Data Lakes and Data Spaces comprise large amounts of data of various types, schemas, models, languages, and formats, from diverse sources, and with varying quality. Hence, finding the right data is challenging. Data discovery typically relies on metadata, which is often missing or incomplete. High-quality metadata requires a significant amount of manual curation, which is costly and cannot scale to the constantly increasing data volumes, thus becoming a bottleneck for data sharing and reuse, and a barrier for adopting data-driven AI technologies. Heterogeneity is both structural (different schemas and formats) and semantic (different vocabularies). Hence, mechanisms for automatically mapping and translating between different models and representations are required. Information about the same entity is often fragmented across multiple, diverse sources, and needs to be linked and aligned. For instance, entities extracted from unstructured sources have different name variations (e.g. official vs. commercial names of companies or products), spelling errors, or different languages (e.g. food incident reports in different countries); geospatial and time series data coming from different sources have different resolutions (e.g. satellite data vs. data from field sensors). Finally, Deep Learning requires large amounts of labeled instances to robustly train models (e.g. to automatically detect and classify crops in satellite images).
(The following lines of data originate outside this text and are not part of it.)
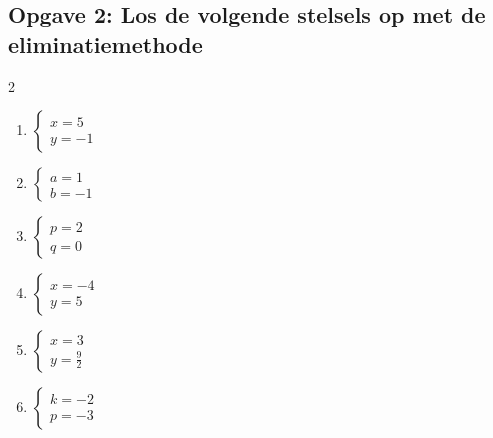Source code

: \subsection*{Opgave 2: Los de volgende stelsels op met de eliminatiemethode}
\begin{multicols}{2}
\begin{enumerate}[label=\alph*)]
    \item $\begin{cases} x = 5 \\ y = -1 \end{cases}$
    \item $\begin{cases} a = 1 \\ b = -1 \end{cases}$
    \item $\begin{cases} p = 2 \\ q = 0 \end{cases}$
    \item $\begin{cases} x = -4 \\ y = 5 \end{cases}$
    \item $\begin{cases} x = 3 \\ y = \frac{9}{2} \end{cases}$
    \item $\begin{cases} k = -2 \\ p = -3 \end{cases}$
\end{enumerate}
\end{multicols}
AI systems require semantically annotated data from their environment to make reliable decisions and take appropriate actions. Thus, data needs to be AI-ready. However, data annotation and labeling require domain knowledge and expertise, implying a high cost in terms of time and effort of professional domain experts. This prevents many applications from benefiting from the use of AI, due to the lack of training datasets.
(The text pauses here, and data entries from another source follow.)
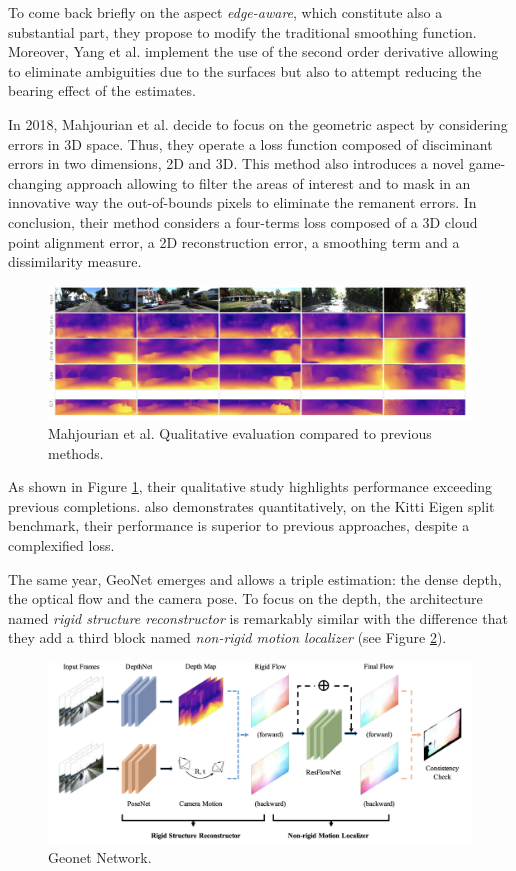 To come back briefly on the aspect \emph{edge-aware}, which constitute also a substantial part, they propose to modify the traditional smoothing function. Moreover, Yang et al. implement the use of the second order derivative allowing to eliminate ambiguities due to the surfaces but also to attempt reducing the bearing effect of the estimates.


In 2018, Mahjourian et al.\cite{mahjourian2018unsupervised} decide to focus on the geometric aspect by considering errors in 3D space. Thus, they operate a loss function composed of disciminant errors in two dimensions, 2D and 3D. 
This method also introduces a novel game-changing approach allowing to filter the areas of interest and to mask in an innovative way the out-of-bounds pixels to eliminate the remanent errors. In conclusion, their method considers a four-terms loss composed of a 3D cloud point alignment error, a 2D reconstruction error, a smoothing term and a dissimilarity measure.

\begin{figure}[h]
	\centering
	\includegraphics[width=0.8\linewidth]{Figures/SOA/mahjourian-illu}
	\caption[Mahjourian et al. Qualitative evaluation compared to previous methods..]{Mahjourian et al.\cite{mahjourian2018unsupervised} Qualitative evaluation compared to previous methods.}
	\label{mahjourian-illu}
\end{figure}


As shown in Figure \ref{mahjourian-illu}, their qualitative study highlights performance exceeding previous completions. \cite{mahjourian2018unsupervised} also demonstrates quantitatively, on the Kitti Eigen split benchmark, their performance is superior to previous approaches, despite a complexified loss.


The same year, GeoNet \cite{yin2018geonet} emerges and allows a triple estimation: the dense depth, the optical flow and the camera pose. To focus on the depth, the architecture named \emph{rigid structure reconstructor} is remarkably similar with the difference that they add a third block named \emph{non-rigid motion localizer} (see Figure \ref{geonet}).

\begin{figure}[h]
	\centering
	\includegraphics[width=0.8\linewidth]{Figures/SOA/geonet}
	\caption[Geonet Network.]{Geonet \cite{yin2018geonet} Network.}
	\label{geonet}
\end{figure}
The STELAR project designs, develops, evaluates, and showcases an innovative Knowledge Lake Management System (KLMS) to support and facilitate a holistic approach for FAIR (Findable, Accessible, Interoperable, Reusable) and AI-ready (high-quality, reliably labelled) data. The STELAR KLMS allows to (semi-)automatically turn a raw data lake into a knowledge lake by: (a) enhancing the data lake with a knowledge layer; and (b) developing and integrating a set of data management tools and workflows. The KLMS combines both human-in-the-loop and automatic approaches, leveraging background knowledge of domain experts, while minimizing their involvement. An organization, such as a data-intensive SME or the operator of a data marketplace, can use the STELAR KLMS to increase the readiness of its data assets for use in AI applications and for being shared and exchanged within a common data space.
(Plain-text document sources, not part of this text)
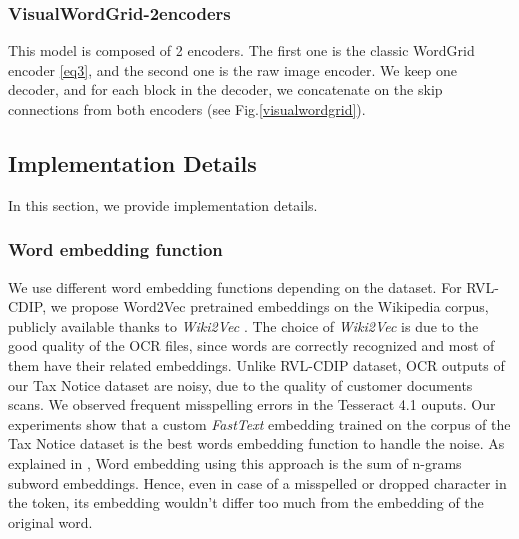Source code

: \documentclass[runningheads]{llncs}
\begin{document}
\subsubsection{VisualWordGrid-2encoders}\hfill

This model is composed of 2 encoders. The first one is the classic WordGrid encoder \eqref{eq3}, and the second one is the raw image encoder. We keep one decoder, and for each block in the decoder, we concatenate on the skip connections from both encoders (see Fig.\ref{visualwordgrid}).

\begin{comment}
\begin{figure*}
 \center
  \texttt{[image: double\_encoder.jpeg]}
  \caption{VisualWordGrid-2encoders pipeline.}
  \label{AAA}
\end{figure*}
\end{comment}

\subsection{Implementation Details}

In this section, we provide implementation details.

\subsubsection{Word embedding function}\hfill

We use different word embedding functions depending on the dataset. For RVL-CDIP, we propose Word2Vec pretrained embeddings on the Wikipedia corpus, publicly available thanks to \textit{Wiki2Vec} \cite{wiki2vec}. The choice of \textit{Wiki2Vec} is due to the good quality of the OCR files, since words are correctly recognized and most of them have their related embeddings. Unlike RVL-CDIP dataset, OCR outputs of our Tax Notice dataset are noisy, due to the quality of customer documents scans. We observed frequent misspelling errors in the Tesseract 4.1 \cite{tesseract} ouputs. Our experiments show that a custom \textit{ FastText} embedding trained on the corpus of the Tax Notice dataset is the best words embedding function to handle the noise. As explained in \cite{fasttext}, Word embedding using this approach is the sum of n-grams subword embeddings. Hence, even in case of a misspelled or  dropped character in the token, its embedding wouldn't differ too much from the embedding of the original word.
\end{document}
The STELAR KLMS is pilot-tested in diverse, real-world use cases in the agrifood domain, one of the domains of strategic societal and economic importance identified in the European Strategy for Data. The food supply chain covers all stages from production to transport, distribution, marketing, and consumption. Thus, the agrifood domain involves various stakeholders, including producers, advisors, machinery manufacturers, processing actors, inspectors, certification authorities, insurance companies, governmental agencies, all of which have an interest or even legal obligation to exchange and share data. The project conducts three pilots, covering different stages of the food chain, involving and combining different types of data, and addressing different stakeholders and user needs: (1) Risk prevention in food supply lines, integrating worldwide food safety related data sources; (2) Early crop growth predictions, integrating current and historical satellite, hyperspectral, meteorological and synthetic data; (3) Timely precision farming interventions, integrating different types of sensor data from the field.